Your task:
Your task is to find every line of the data that holds the string "msdyn" and copy it.

Segment Open

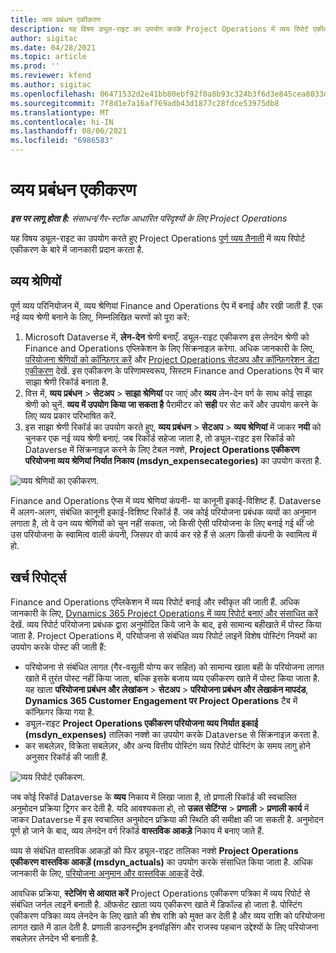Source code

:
 ```yaml
---
title: व्यय प्रबंधन एकीकरण
description: यह विषय ड्यूल-राइट का उपयोग करके Project Operations में व्यय रिपोर्ट एकीकरण के बारे में जानकारी प्रदान करता है.
author: sigitac
ms.date: 04/28/2021
ms.topic: article
ms.prod: ''
ms.reviewer: kfend
ms.author: sigitac
ms.openlocfilehash: 06471532d2e41bb80ebf92f0a8b93c324b3f6d3e845cea8033d85d291ea237eb
ms.sourcegitcommit: 7f8d1e7a16af769adb43d1877c28fdce53975db8
ms.translationtype: MT
ms.contentlocale: hi-IN
ms.lasthandoff: 08/06/2021
ms.locfileid: "6986583"
---
```

# <a name="expense-management-integration"></a>व्यय प्रबंधन एकीकरण

_**इस पर लागू होता है:** संसाधन/गैर-स्टॉक आधारित परिदृश्यों के लिए Project Operations_

यह विषय ड्यूल-राइट का उपयोग करते हुए Project Operations [पूर्ण व्यय तैनाती](../expense/expense-overview.md) में व्यय रिपोर्ट एकीकरण के बारे में जानकारी प्रदान करता है.

## <a name="expense-categories"></a>व्यय श्रेणियों

पूर्ण व्यय परिनियोजन में, व्यय श्रेणियां Finance and Operations ऐप में बनाई और रखी जाती हैं. एक नई व्यय श्रेणी बनाने के लिए, निम्नलिखित चरणों को पूरा करें:

1. Microsoft Dataverse में, **लेन-देन** श्रेणी बनाएँ. ड्यूल-राइट एकीकरण इस लेनदेन श्रेणी को Finance and Operations एप्लिकेशन के लिए सिंक्रनाइज़ करेगा. अधिक जानकारी के लिए, [परियोजना श्रेणियों को कॉन्फ़िगर करें](/dynamics365/project-operations/project-accounting/configure-project-categories) और [Project Operations सेटअप और कॉन्फ़िगरेशन डेटा एकीकरण](resource-dual-write-setup-integration.md) देखें. इस एकीकरण के परिणामस्वरूप, सिस्टम Finance and Operations ऐप में चार साझा श्रेणी रिकॉर्ड बनाता है.
2. वित्त में, **व्यय प्रबंधन** > **सेटअप** > **साझा श्रेणियां** पर जाएं और **व्यय** लेन-देन वर्ग के साथ कोई साझा श्रेणी को चुनें. **व्यय में उपयोग किया जा सकता है** पैरामीटर को **सही** पर सेट करें और उपयोग करने के लिए व्यय प्रकार परिभाषित करें.
3. इस साझा श्रेणी रिकॉर्ड का उपयोग करते हुए, **व्यय प्रबंधन** > **सेटअप** > **व्यय श्रेणियां** में जाकर **नयी** को चुनकर एक नई व्यय श्रेणी बनाएं. जब रिकॉर्ड सहेजा जाता है, तो ड्यूल-राइट इस रिकॉर्ड को Dataverse में सिंक्रनाइज़ करने के लिए टेबल नक्शे, **Project Operations एकीकरण परियोजना व्यय श्रेणियां निर्यात निकाय (msdyn\_expensecategories)** का उपयोग करता है.

  ![व्यय श्रेणियों का एकीकरण.](./media/DW6ExpenseCategories.png)

Finance and Operations ऐप्स में व्यय श्रेणियां कंपनी- या कानूनी इकाई-विशिष्ट हैं. Dataverse में अलग-अलग, संबंधित कानूनी इकाई-विशिष्ट रिकॉर्ड हैं. जब कोई परियोजना प्रबंधक व्ययों का अनुमान लगाता है, तो वे उन व्यय श्रेणियों को चुन नहीं सकता, जो किसी ऐसी परियोजना के लिए बनाई गई थीं जो उस परियोजना के स्वामित्व वाली कंपनी, जिसपर वो कार्य कर रहे हैं से अलग किसी कंपनी के स्वामित्व में हो. 

## <a name="expense-reports"></a>खर्च रिपोर्ट्स

Finance and Operations एप्लिकेशन में व्यय रिपोर्ट बनाई और स्वीकृत की जाती हैं. अधिक जानकारी के लिए, [Dynamics 365 Project Operations में व्यय रिपोर्ट बनाएं और संसाधित करें](/learn/modules/create-process-expense-reports/) देखें. व्यय रिपोर्ट परियोजना प्रबंधक द्वारा अनुमोदित किये जाने के बाद, इसे सामान्य बहीखाते में पोस्ट किया जाता है. Project Operations में, परियोजना से संबंधित व्यय रिपोर्ट लाइनें विशेष पोस्टिंग नियमों का उपयोग करके पोस्ट की जाती हैं:

  - परियोजना से संबंधित लागत (गैर-वसूली योग्य कर सहित) को सामान्य खाता बही के परियोजना लागत खाते में तुरंत पोस्ट नहीं किया जाता, बल्कि इसके बजाय व्यय एकीकरण खाते में पोस्ट किया जाता है. यह खाता **परियोजना प्रबंधन और लेखांकन** > **सेटअप** > **परियोजना प्रबंधन और लेखाकंन मापदंड**, **Dynamics 365 Customer Engagement पर Project Operations** टैब में कॉन्फ़िगर किया गया है.
  - ड्यूल-राइट **Project Operations एकीकरण परियोजना व्यय निर्यात इकाई (msdyn\_expenses)** तालिका नक्शे का उपयोग करके Dataverse से सिंक्रनाइज़ करता है.
  - कर सबलेज़र, विक्रेता सबलेज़र, और अन्य वित्तीय पोस्टिंग व्यय रिपोर्ट पोस्टिंग के समय लागु होने अनुसार रिकॉर्ड की जाती हैं.

  ![व्यय रिपोर्ट एकीकरण.](./media/DW6ExpenseReports.png)

जब कोई रिकॉर्ड Dataverse के **व्यय** निकाय में लिखा जाता है, तो प्रणाली रिकॉर्ड की स्वचालित अनुमोदन प्रक्रिया ट्रिगर कर देती है. यदि आवश्यकता हो, तो **उन्नत सेटिंग्स** > **प्रणाली** > **प्रणाली कार्य** में जाकर Dataverse में इस स्वचालित अनुमोदन प्रक्रिया की स्थिति की समीक्षा की जा सकती है. अनुमोदन पूर्ण हो जाने के बाद, व्यय लेनदेन वर्ग रिकॉर्ड **वास्तविक आकड़े** निकाय में बनाए जाते हैं.

व्यय से संबंधित वास्तविक आकड़ों को फिर ड्यूल-राइट तालिका नक्शे **Project Operations एकीकरण वास्तविक आकड़ें (msdyn\_actuals)** का उपयोग करके संसाधित किया जाता है. अधिक जानकारी के लिए, [परियोजना अनुमान और वास्तविक आकड़ें](resource-dual-write-estimates-actuals.md) देखें.

आवधिक प्रक्रिया, **स्टेजिंग से आयात करें** Project Operations एकीकरण पत्रिका में व्यय रिपोर्ट से संबंधित जर्नल लाइनें बनाती है. ऑफसेट खाता व्यय एकीकरण खाते में डिफॉल्ड हो जाता है. पोस्टिंग एकीकरण पत्रिका व्यय लेनदेन के लिए खाते की शेष राशि को मुक्त कर देती है और व्यय राशि को परियोजना लागत खाते में डाल देती है. प्रणाली डाउनस्ट्रीम इनवॉइसिंग और राजस्व पहचान उद्देश्यों के लिए परियोजना सबलेज़र लेनदेन भी बनाती है.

Segment Closed

Solution to this task:
3. इस साझा श्रेणी रिकॉर्ड का उपयोग करते हुए, **व्यय प्रबंधन** > **सेटअप** > **व्यय श्रेणियां** में जाकर **नयी** को चुनकर एक नई व्यय श्रेणी बनाएं. जब रिकॉर्ड सहेजा जाता है, तो ड्यूल-राइट इस रिकॉर्ड को Dataverse में सिंक्रनाइज़ करने के लिए टेबल नक्शे, **Project Operations एकीकरण परियोजना व्यय श्रेणियां निर्यात निकाय (msdyn\_expensecategories)** का उपयोग करता है.
  - ड्यूल-राइट **Project Operations एकीकरण परियोजना व्यय निर्यात इकाई (msdyn\_expenses)** तालिका नक्शे का उपयोग करके Dataverse से सिंक्रनाइज़ करता है.
व्यय से संबंधित वास्तविक आकड़ों को फिर ड्यूल-राइट तालिका नक्शे **Project Operations एकीकरण वास्तविक आकड़ें (msdyn\_actuals)** का उपयोग करके संसाधित किया जाता है. अधिक जानकारी के लिए, [परियोजना अनुमान और वास्तविक आकड़ें](resource-dual-write-estimates-actuals.md) देखें.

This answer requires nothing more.